In the terraces, they have planted different species of indigenous fast-growing drought-tolerant trees.

In Linga village, some 3km away from Mikwani, Onesmus Muange, a smallholder farmer and a member of another group known as ‘Sweat is Good’ has completely transformed his three-acre piece of land into a ‘dryland forest,’ by regenerating the existing trees and shrubs, as well as planting new ones whenever it rains.

A PROMISING CLIMATE-SMART AGRICULTURAL PRACTICE

The last time it rained in Linga village was seven months ago. This is despite the fact that the April rainfall pounded other parts of Machakos County.

Muange ensures that any shrub or tree that sprouts on his farm or even tree stumps, roots or seed brought about by rainwater are well-taken care of, pruned if necessary to give them the most conducive environment for growing.

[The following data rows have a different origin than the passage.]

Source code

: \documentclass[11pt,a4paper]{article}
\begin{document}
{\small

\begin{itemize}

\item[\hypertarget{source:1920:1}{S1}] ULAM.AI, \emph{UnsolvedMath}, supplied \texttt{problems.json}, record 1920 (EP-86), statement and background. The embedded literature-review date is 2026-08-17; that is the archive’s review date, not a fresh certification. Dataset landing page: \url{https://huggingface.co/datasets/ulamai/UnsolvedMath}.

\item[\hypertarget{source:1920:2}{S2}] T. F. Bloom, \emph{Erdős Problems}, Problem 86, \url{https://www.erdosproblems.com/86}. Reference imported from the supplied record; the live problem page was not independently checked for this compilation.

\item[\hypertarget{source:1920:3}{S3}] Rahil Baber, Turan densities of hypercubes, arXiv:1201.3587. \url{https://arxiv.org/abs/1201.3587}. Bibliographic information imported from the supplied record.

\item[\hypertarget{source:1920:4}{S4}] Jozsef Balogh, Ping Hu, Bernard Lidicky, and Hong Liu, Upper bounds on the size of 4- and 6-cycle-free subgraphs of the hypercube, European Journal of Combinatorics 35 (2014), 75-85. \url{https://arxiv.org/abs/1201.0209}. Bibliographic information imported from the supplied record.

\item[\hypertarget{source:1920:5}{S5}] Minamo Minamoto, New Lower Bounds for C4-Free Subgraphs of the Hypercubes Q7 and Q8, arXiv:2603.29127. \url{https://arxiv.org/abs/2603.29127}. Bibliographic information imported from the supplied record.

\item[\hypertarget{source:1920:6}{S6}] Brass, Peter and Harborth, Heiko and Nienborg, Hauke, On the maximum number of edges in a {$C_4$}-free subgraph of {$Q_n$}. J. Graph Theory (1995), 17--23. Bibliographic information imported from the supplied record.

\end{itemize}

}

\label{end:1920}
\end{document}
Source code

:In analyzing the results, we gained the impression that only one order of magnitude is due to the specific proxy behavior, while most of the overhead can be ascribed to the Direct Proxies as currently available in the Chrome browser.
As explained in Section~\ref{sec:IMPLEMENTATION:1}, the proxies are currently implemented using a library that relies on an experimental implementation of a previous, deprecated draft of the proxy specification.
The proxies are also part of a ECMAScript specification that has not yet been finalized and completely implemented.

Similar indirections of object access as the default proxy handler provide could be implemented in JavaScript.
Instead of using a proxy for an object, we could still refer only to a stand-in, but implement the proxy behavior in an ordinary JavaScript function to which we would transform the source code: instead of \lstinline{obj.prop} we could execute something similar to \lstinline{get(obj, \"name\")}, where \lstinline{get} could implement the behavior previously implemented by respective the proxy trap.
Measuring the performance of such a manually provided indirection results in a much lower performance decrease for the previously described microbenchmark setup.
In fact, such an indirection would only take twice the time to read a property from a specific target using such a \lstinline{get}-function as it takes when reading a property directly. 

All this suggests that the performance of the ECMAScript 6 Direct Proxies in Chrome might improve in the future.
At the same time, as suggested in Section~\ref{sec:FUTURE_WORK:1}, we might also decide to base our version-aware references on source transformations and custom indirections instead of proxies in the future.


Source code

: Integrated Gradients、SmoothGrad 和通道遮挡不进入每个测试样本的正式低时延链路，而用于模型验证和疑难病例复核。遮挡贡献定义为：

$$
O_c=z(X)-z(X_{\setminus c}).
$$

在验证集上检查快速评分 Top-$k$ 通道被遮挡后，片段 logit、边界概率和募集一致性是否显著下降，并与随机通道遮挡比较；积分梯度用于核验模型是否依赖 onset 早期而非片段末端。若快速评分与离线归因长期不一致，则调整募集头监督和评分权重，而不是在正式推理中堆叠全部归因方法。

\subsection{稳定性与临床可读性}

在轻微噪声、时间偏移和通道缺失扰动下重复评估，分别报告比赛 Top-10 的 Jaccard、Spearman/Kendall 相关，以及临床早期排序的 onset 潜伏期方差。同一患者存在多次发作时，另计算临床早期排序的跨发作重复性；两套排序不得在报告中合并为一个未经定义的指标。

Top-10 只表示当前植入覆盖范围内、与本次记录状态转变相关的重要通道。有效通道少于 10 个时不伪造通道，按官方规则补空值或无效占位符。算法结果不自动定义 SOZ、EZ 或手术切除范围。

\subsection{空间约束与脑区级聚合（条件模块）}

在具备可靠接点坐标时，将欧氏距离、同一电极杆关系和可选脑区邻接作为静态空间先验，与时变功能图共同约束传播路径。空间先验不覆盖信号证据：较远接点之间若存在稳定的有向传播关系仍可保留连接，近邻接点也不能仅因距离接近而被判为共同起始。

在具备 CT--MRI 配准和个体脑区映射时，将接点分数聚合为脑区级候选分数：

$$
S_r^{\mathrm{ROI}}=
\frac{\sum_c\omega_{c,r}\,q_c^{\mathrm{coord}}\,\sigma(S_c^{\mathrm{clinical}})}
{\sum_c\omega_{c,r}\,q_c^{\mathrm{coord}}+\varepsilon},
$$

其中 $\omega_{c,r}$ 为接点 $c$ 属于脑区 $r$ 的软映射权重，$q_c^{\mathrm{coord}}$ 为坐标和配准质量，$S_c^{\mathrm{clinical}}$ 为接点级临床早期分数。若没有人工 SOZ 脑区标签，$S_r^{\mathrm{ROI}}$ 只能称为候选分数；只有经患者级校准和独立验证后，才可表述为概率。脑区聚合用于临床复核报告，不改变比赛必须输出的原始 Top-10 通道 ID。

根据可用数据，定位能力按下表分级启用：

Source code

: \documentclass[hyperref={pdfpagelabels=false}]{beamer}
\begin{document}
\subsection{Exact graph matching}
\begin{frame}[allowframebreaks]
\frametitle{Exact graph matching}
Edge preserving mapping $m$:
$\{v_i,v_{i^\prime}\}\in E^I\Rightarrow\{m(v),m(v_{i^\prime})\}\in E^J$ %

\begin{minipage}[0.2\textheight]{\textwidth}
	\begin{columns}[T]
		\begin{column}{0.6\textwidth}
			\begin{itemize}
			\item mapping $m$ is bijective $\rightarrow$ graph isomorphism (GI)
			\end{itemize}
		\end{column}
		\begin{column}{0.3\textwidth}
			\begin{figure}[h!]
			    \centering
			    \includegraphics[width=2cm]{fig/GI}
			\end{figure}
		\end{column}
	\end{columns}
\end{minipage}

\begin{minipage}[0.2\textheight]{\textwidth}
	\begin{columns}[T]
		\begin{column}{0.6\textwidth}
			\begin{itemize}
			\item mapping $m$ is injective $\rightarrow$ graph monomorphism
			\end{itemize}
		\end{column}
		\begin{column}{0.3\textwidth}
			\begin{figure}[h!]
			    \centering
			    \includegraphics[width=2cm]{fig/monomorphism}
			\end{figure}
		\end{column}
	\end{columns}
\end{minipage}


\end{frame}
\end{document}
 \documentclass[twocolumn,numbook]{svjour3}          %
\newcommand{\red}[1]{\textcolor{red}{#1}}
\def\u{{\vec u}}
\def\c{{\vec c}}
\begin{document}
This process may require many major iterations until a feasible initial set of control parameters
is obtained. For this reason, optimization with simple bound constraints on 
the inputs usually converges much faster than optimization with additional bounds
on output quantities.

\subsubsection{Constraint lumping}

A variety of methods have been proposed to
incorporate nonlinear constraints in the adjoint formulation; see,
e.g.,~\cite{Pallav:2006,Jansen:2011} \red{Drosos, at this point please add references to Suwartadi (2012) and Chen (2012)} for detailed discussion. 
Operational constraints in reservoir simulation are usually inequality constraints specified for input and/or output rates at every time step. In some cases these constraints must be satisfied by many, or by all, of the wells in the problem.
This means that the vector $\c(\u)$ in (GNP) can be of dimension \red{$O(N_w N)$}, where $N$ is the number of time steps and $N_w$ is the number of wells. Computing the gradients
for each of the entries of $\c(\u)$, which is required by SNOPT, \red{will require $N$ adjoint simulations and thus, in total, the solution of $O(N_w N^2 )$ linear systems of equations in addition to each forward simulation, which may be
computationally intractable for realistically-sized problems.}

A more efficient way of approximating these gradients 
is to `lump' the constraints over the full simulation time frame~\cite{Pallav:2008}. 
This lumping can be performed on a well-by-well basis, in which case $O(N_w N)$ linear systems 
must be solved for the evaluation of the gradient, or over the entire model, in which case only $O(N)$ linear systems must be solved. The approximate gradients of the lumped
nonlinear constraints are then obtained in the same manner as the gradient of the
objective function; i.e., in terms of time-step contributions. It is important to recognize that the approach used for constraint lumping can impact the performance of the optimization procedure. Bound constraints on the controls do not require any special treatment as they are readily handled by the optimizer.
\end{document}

“I have seen that any vegetation that sprouts naturally has very high chances of surviving the prevailing climatic conditions however tough they may be,” said the farmer, noting the system is known as Farmer Managed Natural Regeneration (FMNR).

Muange points out that leaves from the trees and shrubs have greatly improved the fertility and soil texture on his farm, while at the same time providing cover that helps in reducing evaporation whenever it rains.

On the trees and shrubs, the farmer keeps honey bees, which are one of his sources of income throughout the year.

So far, there are 17 similar groups in Mwala sub-county under the umbrella of Miindu Water Resource Users Association (WRUA), whose main aim is to improve livelihoods of the residents through community-led initiatives, according to Cosmas Munuve, the secretary of Miindu WRUA.

Emmanuel Fondo of World Vision, Machakos County, says members of the groups have been trained on different techniques to conserve their farms.

According to a research programme on Climate Change Agriculture and Food Security, FMNR is considered as a promising climate-smart agricultural practice that represents affordable means of enhancing rural livelihoods as well as contribute to climate change mitigation.